→ Source texts of formatted documents:
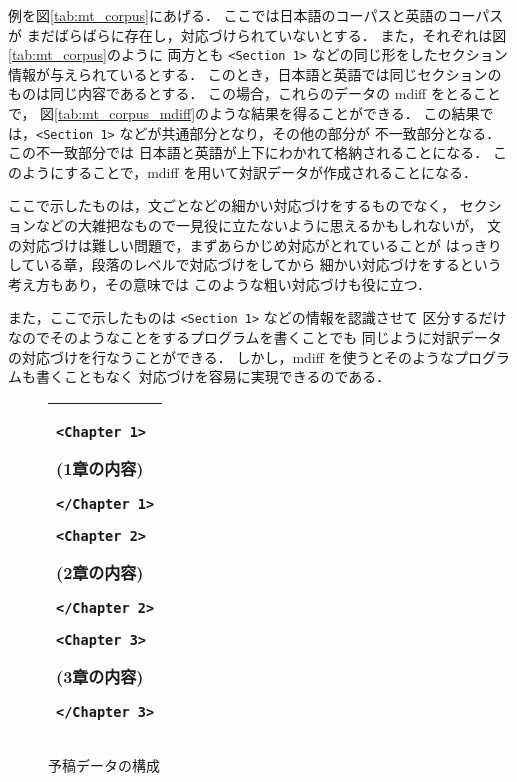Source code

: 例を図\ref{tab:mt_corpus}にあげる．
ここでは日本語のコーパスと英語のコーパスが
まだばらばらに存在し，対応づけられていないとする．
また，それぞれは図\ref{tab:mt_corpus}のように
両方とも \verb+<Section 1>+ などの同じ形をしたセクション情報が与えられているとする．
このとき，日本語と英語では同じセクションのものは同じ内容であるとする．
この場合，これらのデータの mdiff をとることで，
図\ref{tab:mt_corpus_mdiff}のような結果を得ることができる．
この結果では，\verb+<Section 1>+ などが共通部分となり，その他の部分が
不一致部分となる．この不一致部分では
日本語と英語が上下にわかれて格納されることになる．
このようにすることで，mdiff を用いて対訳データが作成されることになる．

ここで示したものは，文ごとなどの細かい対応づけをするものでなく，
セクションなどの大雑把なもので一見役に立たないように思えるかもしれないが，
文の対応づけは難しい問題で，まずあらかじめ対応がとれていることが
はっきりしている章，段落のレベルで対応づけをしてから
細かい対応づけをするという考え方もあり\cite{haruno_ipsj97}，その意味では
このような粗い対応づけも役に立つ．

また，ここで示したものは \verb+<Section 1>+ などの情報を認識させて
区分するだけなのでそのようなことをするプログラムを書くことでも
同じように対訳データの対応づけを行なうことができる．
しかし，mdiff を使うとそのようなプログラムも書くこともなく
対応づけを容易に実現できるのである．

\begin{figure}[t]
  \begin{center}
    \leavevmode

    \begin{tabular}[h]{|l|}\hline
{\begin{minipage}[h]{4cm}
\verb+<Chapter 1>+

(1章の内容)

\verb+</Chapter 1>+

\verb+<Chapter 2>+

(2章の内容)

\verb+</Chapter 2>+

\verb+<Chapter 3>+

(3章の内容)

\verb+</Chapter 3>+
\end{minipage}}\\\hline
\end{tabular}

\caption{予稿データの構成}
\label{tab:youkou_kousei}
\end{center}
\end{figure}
--
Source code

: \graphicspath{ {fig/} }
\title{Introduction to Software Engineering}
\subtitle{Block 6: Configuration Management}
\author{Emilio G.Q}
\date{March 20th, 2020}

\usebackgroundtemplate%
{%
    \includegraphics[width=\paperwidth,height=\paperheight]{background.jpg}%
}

→ Work instruction: Look through the entries above and find each line where the word "ここで示したものは" occurs; copy those lines.

→ Finished exercise:
ここで示したものは，文ごとなどの細かい対応づけをするものでなく，
また，ここで示したものは \verb+<Section 1>+ などの情報を認識させて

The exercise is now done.